WHAT YOU WILL DO:
Retype exactly the lines that run from the start of the data to the line holding "A(q,Z)\) and the", including both, and only those.
BEGIN DATA
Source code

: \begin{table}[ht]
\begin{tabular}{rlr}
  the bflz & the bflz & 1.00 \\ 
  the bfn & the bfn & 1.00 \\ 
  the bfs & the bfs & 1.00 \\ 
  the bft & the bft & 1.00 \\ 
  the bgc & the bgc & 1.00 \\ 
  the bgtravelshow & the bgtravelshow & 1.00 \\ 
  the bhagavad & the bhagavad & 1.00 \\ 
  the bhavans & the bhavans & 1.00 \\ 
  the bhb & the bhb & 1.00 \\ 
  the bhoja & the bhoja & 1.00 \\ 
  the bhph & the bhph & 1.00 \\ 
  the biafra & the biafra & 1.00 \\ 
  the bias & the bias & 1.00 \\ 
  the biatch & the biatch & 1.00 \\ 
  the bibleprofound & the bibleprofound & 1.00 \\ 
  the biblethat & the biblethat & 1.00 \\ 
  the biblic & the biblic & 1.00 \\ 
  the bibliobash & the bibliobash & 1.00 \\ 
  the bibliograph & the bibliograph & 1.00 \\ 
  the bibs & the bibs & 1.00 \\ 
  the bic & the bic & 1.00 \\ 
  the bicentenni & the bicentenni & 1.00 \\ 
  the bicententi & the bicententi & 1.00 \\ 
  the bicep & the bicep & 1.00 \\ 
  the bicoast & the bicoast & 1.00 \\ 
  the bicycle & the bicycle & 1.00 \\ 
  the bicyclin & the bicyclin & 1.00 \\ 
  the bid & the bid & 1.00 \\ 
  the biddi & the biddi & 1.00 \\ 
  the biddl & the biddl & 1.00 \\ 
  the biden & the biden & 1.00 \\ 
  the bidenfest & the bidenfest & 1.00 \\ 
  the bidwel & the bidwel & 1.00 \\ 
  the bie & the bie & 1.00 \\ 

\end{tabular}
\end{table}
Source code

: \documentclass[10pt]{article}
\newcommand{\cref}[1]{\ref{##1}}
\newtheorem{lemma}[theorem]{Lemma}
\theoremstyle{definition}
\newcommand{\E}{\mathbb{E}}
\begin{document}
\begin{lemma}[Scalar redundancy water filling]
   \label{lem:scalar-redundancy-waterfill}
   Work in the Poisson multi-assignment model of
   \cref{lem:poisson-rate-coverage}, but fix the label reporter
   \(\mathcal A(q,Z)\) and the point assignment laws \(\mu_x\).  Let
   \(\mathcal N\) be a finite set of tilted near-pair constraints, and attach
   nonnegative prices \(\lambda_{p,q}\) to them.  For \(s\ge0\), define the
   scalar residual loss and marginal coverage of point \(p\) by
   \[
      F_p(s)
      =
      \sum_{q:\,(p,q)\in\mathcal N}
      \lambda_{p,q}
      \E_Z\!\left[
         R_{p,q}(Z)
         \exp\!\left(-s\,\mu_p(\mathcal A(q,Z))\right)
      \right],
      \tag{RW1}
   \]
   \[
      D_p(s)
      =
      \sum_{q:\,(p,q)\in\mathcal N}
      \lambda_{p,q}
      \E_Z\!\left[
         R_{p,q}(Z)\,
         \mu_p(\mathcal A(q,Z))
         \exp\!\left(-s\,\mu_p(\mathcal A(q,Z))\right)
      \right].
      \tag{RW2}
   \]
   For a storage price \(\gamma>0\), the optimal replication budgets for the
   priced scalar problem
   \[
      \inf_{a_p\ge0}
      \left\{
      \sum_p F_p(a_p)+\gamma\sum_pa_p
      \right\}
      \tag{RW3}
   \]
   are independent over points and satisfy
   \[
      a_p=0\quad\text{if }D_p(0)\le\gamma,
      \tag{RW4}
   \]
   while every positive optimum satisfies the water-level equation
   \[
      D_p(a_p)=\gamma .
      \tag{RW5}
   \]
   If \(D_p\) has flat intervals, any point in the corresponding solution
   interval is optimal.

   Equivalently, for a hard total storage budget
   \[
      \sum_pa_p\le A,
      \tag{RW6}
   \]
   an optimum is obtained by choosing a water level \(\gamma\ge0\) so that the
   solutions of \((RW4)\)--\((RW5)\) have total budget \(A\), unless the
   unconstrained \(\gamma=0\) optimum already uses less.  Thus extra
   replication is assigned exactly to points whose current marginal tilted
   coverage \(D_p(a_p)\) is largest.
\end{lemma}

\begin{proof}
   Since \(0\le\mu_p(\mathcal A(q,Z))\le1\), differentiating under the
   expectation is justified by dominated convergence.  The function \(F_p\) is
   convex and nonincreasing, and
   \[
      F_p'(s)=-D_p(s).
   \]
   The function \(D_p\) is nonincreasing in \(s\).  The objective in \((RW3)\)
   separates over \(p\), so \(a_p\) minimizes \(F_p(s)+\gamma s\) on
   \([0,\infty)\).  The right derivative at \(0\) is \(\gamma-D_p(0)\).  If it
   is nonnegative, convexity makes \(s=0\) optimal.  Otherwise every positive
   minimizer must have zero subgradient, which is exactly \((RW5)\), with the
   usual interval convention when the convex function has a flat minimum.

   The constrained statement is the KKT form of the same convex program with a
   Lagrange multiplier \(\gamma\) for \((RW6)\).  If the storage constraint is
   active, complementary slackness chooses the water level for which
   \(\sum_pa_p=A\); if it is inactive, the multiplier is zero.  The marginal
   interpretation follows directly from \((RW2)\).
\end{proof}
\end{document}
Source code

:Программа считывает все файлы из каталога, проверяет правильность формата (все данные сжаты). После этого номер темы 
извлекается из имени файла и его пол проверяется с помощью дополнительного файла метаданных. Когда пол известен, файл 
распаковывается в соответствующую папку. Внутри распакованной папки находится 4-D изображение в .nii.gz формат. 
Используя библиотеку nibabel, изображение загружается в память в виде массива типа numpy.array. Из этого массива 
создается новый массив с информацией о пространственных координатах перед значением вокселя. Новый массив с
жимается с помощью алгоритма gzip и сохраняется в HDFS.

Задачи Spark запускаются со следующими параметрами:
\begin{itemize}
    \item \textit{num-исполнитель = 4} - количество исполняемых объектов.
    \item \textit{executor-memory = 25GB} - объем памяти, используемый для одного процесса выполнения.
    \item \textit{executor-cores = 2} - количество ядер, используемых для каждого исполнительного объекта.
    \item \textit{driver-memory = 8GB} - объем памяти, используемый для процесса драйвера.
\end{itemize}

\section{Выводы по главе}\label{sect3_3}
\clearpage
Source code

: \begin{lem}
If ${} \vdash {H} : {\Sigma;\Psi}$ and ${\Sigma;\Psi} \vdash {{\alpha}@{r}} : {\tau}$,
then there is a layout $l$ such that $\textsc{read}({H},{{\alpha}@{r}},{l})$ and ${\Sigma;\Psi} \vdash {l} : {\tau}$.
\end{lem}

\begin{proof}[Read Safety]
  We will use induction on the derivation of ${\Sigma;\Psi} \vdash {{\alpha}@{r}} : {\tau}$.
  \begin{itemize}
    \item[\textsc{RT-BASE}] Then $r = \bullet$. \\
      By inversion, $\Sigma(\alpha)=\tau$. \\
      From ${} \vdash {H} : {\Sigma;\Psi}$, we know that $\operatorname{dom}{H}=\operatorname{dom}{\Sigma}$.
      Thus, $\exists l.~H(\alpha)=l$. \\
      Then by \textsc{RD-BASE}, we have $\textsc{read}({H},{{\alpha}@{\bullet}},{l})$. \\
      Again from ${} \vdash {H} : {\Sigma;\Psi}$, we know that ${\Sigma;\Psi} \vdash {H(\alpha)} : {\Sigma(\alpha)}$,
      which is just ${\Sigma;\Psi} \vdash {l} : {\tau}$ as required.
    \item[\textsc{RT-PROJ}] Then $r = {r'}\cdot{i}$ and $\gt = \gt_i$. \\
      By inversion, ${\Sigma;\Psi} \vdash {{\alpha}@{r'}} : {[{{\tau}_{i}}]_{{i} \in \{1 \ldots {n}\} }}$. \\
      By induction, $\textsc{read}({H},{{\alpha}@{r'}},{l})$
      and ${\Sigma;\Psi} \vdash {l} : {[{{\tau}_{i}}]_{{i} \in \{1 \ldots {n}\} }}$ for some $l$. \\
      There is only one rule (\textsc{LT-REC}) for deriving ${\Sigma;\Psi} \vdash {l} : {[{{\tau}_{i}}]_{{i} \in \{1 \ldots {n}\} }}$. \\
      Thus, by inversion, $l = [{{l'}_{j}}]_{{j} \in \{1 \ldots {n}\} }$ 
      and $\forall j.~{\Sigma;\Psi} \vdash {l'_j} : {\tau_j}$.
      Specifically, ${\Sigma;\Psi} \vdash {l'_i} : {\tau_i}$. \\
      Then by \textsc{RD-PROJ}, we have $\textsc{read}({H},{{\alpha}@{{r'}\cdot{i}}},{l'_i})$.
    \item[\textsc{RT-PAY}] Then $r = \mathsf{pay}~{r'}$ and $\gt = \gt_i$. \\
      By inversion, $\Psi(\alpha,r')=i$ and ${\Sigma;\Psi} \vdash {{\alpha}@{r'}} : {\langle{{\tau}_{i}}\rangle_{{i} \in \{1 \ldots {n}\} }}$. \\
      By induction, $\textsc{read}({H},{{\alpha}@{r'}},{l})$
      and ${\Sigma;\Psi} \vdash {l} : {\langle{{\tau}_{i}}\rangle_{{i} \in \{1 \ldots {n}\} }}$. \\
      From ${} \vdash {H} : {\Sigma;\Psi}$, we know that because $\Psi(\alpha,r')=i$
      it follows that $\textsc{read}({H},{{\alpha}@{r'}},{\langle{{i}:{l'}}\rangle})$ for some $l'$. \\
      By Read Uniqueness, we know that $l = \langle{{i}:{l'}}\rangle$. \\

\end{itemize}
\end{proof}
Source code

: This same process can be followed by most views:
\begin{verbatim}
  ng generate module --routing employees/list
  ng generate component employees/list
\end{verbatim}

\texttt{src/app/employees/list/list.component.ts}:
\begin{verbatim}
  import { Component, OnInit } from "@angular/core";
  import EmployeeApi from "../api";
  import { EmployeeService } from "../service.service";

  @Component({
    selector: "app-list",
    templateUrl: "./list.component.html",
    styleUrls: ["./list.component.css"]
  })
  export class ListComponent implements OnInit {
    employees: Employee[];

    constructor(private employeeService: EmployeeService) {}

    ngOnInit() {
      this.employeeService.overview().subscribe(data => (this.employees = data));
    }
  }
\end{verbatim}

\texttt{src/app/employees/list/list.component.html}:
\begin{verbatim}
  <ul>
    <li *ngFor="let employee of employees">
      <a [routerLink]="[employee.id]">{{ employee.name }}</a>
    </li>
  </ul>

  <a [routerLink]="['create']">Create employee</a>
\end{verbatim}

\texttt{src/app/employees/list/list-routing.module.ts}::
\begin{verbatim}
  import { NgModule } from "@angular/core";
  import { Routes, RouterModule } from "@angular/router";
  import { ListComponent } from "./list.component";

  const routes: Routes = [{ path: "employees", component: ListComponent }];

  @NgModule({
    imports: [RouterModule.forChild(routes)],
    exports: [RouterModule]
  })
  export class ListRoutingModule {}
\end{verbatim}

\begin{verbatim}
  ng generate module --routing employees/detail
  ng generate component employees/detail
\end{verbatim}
END DATA
RESULT:
Source code

: \begin{table}[ht]
\begin{tabular}{rlr}
  the bflz & the bflz & 1.00 \\ 
  the bfn & the bfn & 1.00 \\ 
  the bfs & the bfs & 1.00 \\ 
  the bft & the bft & 1.00 \\ 
  the bgc & the bgc & 1.00 \\ 
  the bgtravelshow & the bgtravelshow & 1.00 \\ 
  the bhagavad & the bhagavad & 1.00 \\ 
  the bhavans & the bhavans & 1.00 \\ 
  the bhb & the bhb & 1.00 \\ 
  the bhoja & the bhoja & 1.00 \\ 
  the bhph & the bhph & 1.00 \\ 
  the biafra & the biafra & 1.00 \\ 
  the bias & the bias & 1.00 \\ 
  the biatch & the biatch & 1.00 \\ 
  the bibleprofound & the bibleprofound & 1.00 \\ 
  the biblethat & the biblethat & 1.00 \\ 
  the biblic & the biblic & 1.00 \\ 
  the bibliobash & the bibliobash & 1.00 \\ 
  the bibliograph & the bibliograph & 1.00 \\ 
  the bibs & the bibs & 1.00 \\ 
  the bic & the bic & 1.00 \\ 
  the bicentenni & the bicentenni & 1.00 \\ 
  the bicententi & the bicententi & 1.00 \\ 
  the bicep & the bicep & 1.00 \\ 
  the bicoast & the bicoast & 1.00 \\ 
  the bicycle & the bicycle & 1.00 \\ 
  the bicyclin & the bicyclin & 1.00 \\ 
  the bid & the bid & 1.00 \\ 
  the biddi & the biddi & 1.00 \\ 
  the biddl & the biddl & 1.00 \\ 
  the biden & the biden & 1.00 \\ 
  the bidenfest & the bidenfest & 1.00 \\ 
  the bidwel & the bidwel & 1.00 \\ 
  the bie & the bie & 1.00 \\ 

\end{tabular}
\end{table}
Source code

: \documentclass[10pt]{article}
\newcommand{\cref}[1]{\ref{##1}}
\newtheorem{lemma}[theorem]{Lemma}
\theoremstyle{definition}
\newcommand{\E}{\mathbb{E}}
\begin{document}
\begin{lemma}[Scalar redundancy water filling]
   \label{lem:scalar-redundancy-waterfill}
   Work in the Poisson multi-assignment model of
   \cref{lem:poisson-rate-coverage}, but fix the label reporter
   \(\mathcal A(q,Z)\) and the point assignment laws \(\mu_x\).  Let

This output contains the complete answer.